Post by firestar464 »

nGPT: Normalized Transformer with Representation Learning on the Hypersphere

https://arxiv.org/pdf/2410.01131

This paper introduces a new type of Transformer model called nGPT (Normalized GPT), designed to make machine learning models learn faster and better by changing how they handle information. Here's a simpler explanation of what the paper is about:

The Problem:

- Transformers are a powerful tool used in many AI tasks, especially in language models like GPT (used in chatbots).
- The problem with current Transformers is that they can train slowly and need a lot of computing power.

What’s New in nGPT:

The nGPT model changes the way Transformers work by forcing everything inside the model (embeddings, layers, and matrices) to live on something called a hypersphere. This just means that all the numbers in the model are controlled to fit within certain limits, which keeps things balanced and organized.

The Main Idea:

1. Normalizing Everything: In nGPT, every part of the model is "normalized," meaning it's kept at a constant size. This helps the model work more efficiently because it doesn't let things get out of control (like values growing too big or too small).

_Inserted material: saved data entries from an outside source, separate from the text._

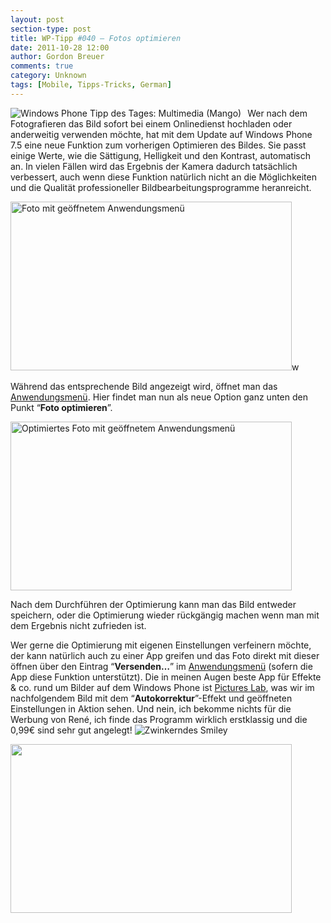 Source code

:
 ```yaml
---
layout: post
section-type: post
title: WP-Tipp #040 – Fotos optimieren
date: 2011-10-28 12:00
author: Gordon Breuer
comments: true
category: Unknown
tags: [Mobile, Tipps-Tricks, German]
---
```

<p><img style="margin: 0px 10px 0px 0px; display: inline; float: left" title="" alt="Windows Phone Tipp des Tages: Multimedia (Mango)" align="left" src="http://anheledirwp.blob.core.windows.net/wordpress/2011/10/multimediaMG.png" /></p>  <p>Wer nach dem Fotografieren das Bild sofort bei einem Onlinedienst hochladen oder anderweitig verwenden möchte, hat mit dem Update auf Windows Phone 7.5 eine neue Funktion zum vorherigen Optimieren des Bildes. Sie passt einige Werte, wie die Sättigung, Helligkeit und den Kontrast, automatisch an. In vielen Fällen wird das Ergebnis der Kamera dadurch tatsächlich verbessert, auch wenn diese Funktion natürlich nicht an die Möglichkeiten und die Qualität professioneller Bildbearbeitungsprogramme heranreicht.</p>  <p><img style="background-image: none; border-bottom: 0px; border-left: 0px; padding-left: 0px; padding-right: 0px; display: inline; border-top: 0px; border-right: 0px; padding-top: 0px" title="" border="0" alt="Foto mit geöffnetem Anwendungsmenü" src="http://anheledirwp.blob.core.windows.net/wordpress/2011/10/Screen-Capture1.jpg" width="450" height="270" />w</p>  <p>Während das entsprechende Bild angezeigt wird, öffnet man das <a href="/post/2011/09/05/WP7-Tipp-002-%E2%80%93-Das-Anwendungs-und-Kontextmenu.aspx">Anwendungsmenü</a>. Hier findet man nun als neue Option ganz unten den Punkt “<strong>Foto optimieren</strong>”. </p>  <p><img style="background-image: none; border-bottom: 0px; border-left: 0px; padding-left: 0px; padding-right: 0px; display: inline; border-top: 0px; border-right: 0px; padding-top: 0px" title="" border="0" alt="Optimiertes Foto mit geöffnetem Anwendungsmenü" src="http://anheledirwp.blob.core.windows.net/wordpress/2011/10/Screen-Capture-3.jpg" width="450" height="270" /></p>  <p>Nach dem Durchführen der Optimierung kann man das Bild entweder speichern, oder die Optimierung wieder rückgängig machen wenn man mit dem Ergebnis nicht zufrieden ist.</p>  <p>Wer gerne die Optimierung mit eigenen Einstellungen verfeinern möchte, der kann natürlich auch zu einer App greifen und das Foto direkt mit dieser öffnen über den Eintrag “<strong>Versenden…</strong>” im <a href="/post/2011/09/05/WP7-Tipp-002-%E2%80%93-Das-Anwendungs-und-Kontextmenu.aspx">Anwendungsmenü</a> (sofern die App diese Funktion unterstützt). Die in meinen Augen beste App für Effekte &amp; co. rund um Bilder auf dem Windows Phone ist <a href="http://www.windowsphone.com/de-DE/apps/5db119bf-7ad5-df11-a844-00237de2db9e">Pictures Lab</a>, was wir im nachfolgendem Bild mit dem “<strong>Autokorrektur</strong>”-Effekt und geöffneten Einstellungen in Aktion sehen. Und nein, ich bekomme nichts für die Werbung von René, ich finde das Programm wirklich erstklassig und die 0,99€ sind sehr gut angelegt! <img style="border-bottom-style: none; border-left-style: none; border-top-style: none; border-right-style: none" class="wlEmoticon wlEmoticon-winkingsmile" alt="Zwinkerndes Smiley" src="http://anheledirwp.blob.core.windows.net/wordpress/2011/10/wlEmoticon-winkingsmile7.png" /></p>  <p><a href="http://www.flickr.com/photos/anheledir/6289089180/"><img src="http://anheledirwp.blob.core.windows.net/wordpress/2011/10/6289089180_00fd88de50.jpg" width="450" height="270" /></a></p>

2. Faster Learning: Because everything is normalized, the model can figure out the patterns in data (like language) much faster. The researchers showed that nGPT can learn 4 to 20 times faster than the usual Transformer models!

3. Working on a Hypersphere: Imagine all the information the model processes as points on a globe (the hypersphere). As the model learns, it moves these points around the globe's surface in a controlled way to predict the next word in a sentence.

How It Works:

- Attention and MLP Blocks: These are the key parts of a Transformer that help it focus on different parts of the input (like focusing on specific words in a sentence). In nGPT, these blocks are carefully controlled using "scaling factors" to keep everything normalized.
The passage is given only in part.